Implementation:OpenGVLab InternVL CustomLayerDecayOptimizerConstructor
| Knowledge Sources | |
|---|---|
| Domains | Training, Optimization, Segmentation |
| Last Updated | 2026-02-07 14:00 GMT |
Overview
Custom optimizer constructor that applies layer-wise learning rate decay for Vision Transformer backbones, ensuring earlier (lower) layers receive smaller learning rates during fine-tuning.
Description
CustomLayerDecayOptimizerConstructor extends MMCV's DefaultOptimizerConstructor and is registered with the OPTIMIZER_BUILDERS registry. The add_params() method iterates over all trainable parameters and assigns each to a layer group using the helper function get_num_layer_for_vit(), which maps parameter names to layer IDs: embedding-related parameters (cls_token, pos_embed, patch_embed) are assigned to layer 0, transformer block parameters (backbone.blocks.N or backbone.layers.N) are assigned to layer N+1, and all other parameters (e.g., decode head) are assigned to the last layer (num_max_layer - 1). The function also handles cb_modules prefixes and levels/layers naming variations. Each layer group's learning rate is scaled by layer_decay_rate^(num_layers - layer_id - 1), so the earliest layers get the smallest LR (strongest decay). Parameters are also separated into decay (weight decay applied) and no_decay (bias, 1D params, special tokens) groups. On rank 0, a JSON summary of all parameter groups is logged.
Usage
Use this optimizer constructor in MMSegmentation configs when fine-tuning deep ViT backbones (like InternViT-6B) for semantic segmentation, to prevent catastrophic forgetting of pretrained features in early layers.
Code Reference
Source Location
- Repository: OpenGVLab_InternVL
- File: segmentation/mmcv_custom/layer_decay_optimizer_constructor.py
- Lines: 1-98
Signature
def get_num_layer_for_vit(var_name, num_max_layer): ...

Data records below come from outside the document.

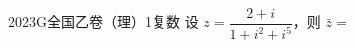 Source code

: 
\begin{problem}{2023}{G}{全国乙卷（理）}{1}{复数}
设 $ z = \dfrac{2 + i}{1 + i^2 + i^5} $，则 $ \bar{z} = $
\begin{choices}
\end{choices}
\end{problem}

\begin{answer}

\end{answer}

\begin{solutions}

\end{solutions}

@OPTIMIZER_BUILDERS.register_module()
class CustomLayerDecayOptimizerConstructor(DefaultOptimizerConstructor):
def add_params(self, params, module, prefix='', is_dcn_module=None): ...
Import
from mmcv_custom.layer_decay_optimizer_constructor import CustomLayerDecayOptimizerConstructor
I/O Contract
Inputs
| Name | Type | Required | Description |
|---|---|---|---|
| params | list[dict] | Yes | List of param groups to extend (modified in place) |
| module | nn.Module | Yes | The model module whose parameters to process |
| paramwise_cfg.num_layers | int | Yes | Number of transformer layers in the backbone |
| paramwise_cfg.layer_decay_rate | float | Yes | Decay rate per layer (e.g., 0.9 means 10% decay per layer) |
Outputs
| Name | Type | Description |
|---|---|---|
| params | list[dict] | Extended with per-layer parameter groups containing scaled lr, weight_decay, and params |
Usage Examples
Basic Usage
# In MMSegmentation config:
optimizer = dict(
constructor='CustomLayerDecayOptimizerConstructor',
type='AdamW',
lr=2e-5,
weight_decay=0.05,
paramwise_cfg=dict(
num_layers=48, # Number of ViT layers
layer_decay_rate=0.9 # 10% LR decay per layer
)
)